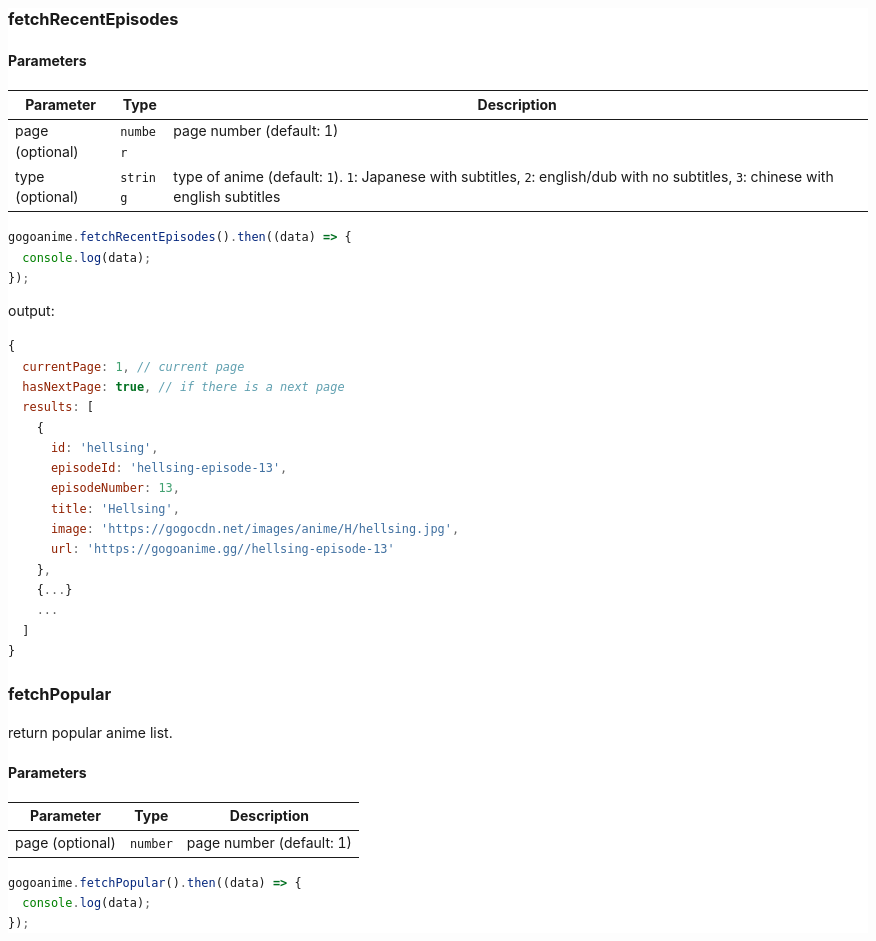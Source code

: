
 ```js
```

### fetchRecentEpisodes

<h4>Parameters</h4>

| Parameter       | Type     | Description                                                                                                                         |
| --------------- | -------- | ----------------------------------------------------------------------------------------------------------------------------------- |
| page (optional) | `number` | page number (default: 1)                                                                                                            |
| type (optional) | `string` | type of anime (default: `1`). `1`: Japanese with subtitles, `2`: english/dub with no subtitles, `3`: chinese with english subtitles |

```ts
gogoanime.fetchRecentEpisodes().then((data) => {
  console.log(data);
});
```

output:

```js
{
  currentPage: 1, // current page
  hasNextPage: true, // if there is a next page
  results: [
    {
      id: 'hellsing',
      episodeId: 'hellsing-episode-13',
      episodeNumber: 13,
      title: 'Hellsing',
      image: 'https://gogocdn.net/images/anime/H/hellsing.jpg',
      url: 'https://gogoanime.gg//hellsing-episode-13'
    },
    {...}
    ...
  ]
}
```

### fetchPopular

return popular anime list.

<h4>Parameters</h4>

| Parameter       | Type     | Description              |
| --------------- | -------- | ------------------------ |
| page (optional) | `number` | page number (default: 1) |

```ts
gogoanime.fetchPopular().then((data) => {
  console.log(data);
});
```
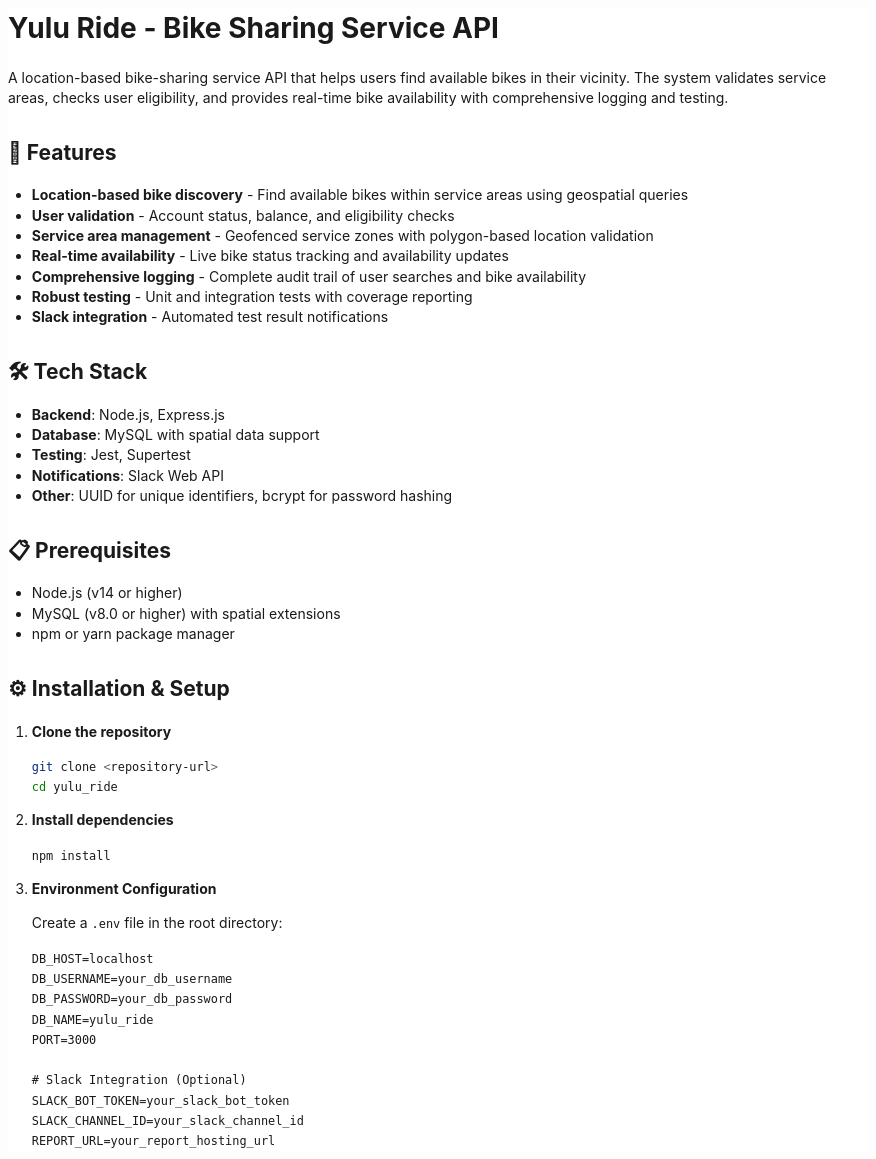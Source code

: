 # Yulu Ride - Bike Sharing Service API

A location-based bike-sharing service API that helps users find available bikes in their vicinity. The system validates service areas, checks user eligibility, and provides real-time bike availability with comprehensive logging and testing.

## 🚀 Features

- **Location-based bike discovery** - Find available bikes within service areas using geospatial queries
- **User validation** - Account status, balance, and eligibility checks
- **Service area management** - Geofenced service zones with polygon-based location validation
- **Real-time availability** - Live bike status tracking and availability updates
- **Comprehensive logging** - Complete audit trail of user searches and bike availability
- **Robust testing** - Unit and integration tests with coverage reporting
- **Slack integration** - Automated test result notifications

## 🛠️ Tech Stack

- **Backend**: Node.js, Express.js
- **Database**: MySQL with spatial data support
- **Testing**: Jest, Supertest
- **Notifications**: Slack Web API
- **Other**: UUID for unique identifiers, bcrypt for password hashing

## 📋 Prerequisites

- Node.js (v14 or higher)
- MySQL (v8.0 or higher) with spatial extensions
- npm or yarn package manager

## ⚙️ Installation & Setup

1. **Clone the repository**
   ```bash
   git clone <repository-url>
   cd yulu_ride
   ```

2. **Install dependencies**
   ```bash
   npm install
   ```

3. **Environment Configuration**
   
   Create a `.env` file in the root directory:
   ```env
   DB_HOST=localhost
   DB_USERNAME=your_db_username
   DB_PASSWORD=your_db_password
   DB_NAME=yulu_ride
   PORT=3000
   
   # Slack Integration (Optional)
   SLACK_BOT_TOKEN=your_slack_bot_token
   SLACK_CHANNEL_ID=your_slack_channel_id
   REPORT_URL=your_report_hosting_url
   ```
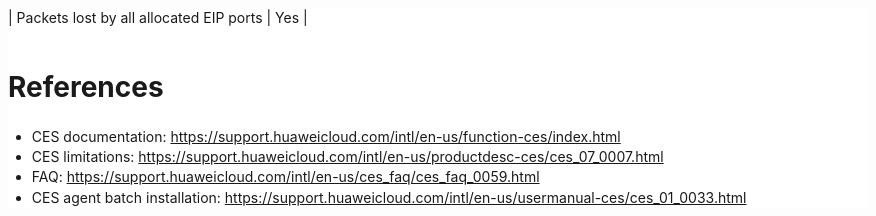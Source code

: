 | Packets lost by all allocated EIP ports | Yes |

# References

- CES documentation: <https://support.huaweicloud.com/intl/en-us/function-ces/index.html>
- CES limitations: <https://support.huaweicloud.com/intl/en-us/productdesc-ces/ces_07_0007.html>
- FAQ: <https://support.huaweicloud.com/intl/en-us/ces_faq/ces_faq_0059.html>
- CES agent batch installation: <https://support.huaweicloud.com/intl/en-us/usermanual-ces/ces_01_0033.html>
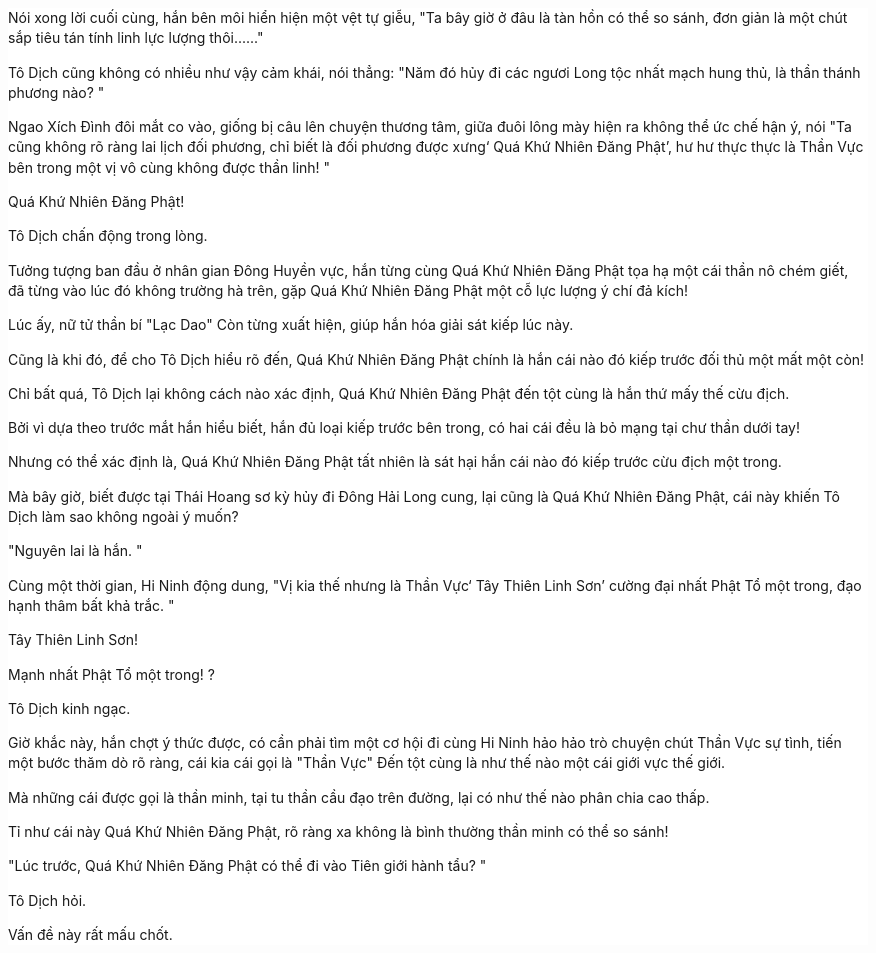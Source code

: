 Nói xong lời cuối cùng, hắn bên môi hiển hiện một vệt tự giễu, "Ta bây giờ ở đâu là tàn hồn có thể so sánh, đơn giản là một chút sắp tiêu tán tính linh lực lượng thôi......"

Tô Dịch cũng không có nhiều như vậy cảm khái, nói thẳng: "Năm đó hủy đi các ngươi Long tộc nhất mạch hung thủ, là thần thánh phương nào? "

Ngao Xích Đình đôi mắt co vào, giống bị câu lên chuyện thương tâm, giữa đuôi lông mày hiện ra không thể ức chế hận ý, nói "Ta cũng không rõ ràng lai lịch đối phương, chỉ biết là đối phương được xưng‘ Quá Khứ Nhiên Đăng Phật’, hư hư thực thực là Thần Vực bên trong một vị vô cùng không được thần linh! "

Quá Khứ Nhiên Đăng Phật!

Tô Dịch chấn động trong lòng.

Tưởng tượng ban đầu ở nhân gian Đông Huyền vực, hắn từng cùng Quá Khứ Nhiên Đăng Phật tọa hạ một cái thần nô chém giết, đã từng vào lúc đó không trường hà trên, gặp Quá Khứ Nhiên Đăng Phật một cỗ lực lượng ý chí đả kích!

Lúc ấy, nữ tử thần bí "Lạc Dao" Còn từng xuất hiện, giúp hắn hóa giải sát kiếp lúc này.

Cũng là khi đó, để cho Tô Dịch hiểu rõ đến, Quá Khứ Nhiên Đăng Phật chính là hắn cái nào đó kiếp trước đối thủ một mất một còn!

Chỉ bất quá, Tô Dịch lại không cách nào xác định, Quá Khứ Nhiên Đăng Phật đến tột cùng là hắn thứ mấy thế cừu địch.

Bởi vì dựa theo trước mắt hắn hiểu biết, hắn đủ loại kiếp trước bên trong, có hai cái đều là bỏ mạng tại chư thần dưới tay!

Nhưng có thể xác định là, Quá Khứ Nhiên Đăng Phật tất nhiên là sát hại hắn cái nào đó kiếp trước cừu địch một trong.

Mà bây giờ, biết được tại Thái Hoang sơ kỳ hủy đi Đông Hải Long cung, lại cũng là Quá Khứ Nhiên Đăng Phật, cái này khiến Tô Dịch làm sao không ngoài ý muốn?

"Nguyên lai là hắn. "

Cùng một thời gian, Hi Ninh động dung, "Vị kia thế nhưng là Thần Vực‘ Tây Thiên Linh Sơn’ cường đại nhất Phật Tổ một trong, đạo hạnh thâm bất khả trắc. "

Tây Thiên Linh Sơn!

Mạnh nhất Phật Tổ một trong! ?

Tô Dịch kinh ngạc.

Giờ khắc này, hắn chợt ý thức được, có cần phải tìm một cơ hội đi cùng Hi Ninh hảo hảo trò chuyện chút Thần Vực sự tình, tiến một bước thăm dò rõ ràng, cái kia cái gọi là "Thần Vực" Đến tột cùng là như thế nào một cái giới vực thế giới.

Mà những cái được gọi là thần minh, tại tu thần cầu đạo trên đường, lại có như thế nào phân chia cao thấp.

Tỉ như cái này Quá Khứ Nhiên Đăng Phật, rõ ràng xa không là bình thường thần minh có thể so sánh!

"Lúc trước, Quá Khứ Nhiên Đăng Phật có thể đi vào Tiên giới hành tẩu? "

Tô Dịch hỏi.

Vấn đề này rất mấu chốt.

_Description of the task_
Every line above with the string "checks" in it should be copied into the answer.

_Task answer_
A location-based bike-sharing service API that helps users find available bikes in their vicinity. The system validates service areas, checks user eligibility, and provides real-time bike availability with comprehensive logging and testing.
- **User validation** - Account status, balance, and eligibility checks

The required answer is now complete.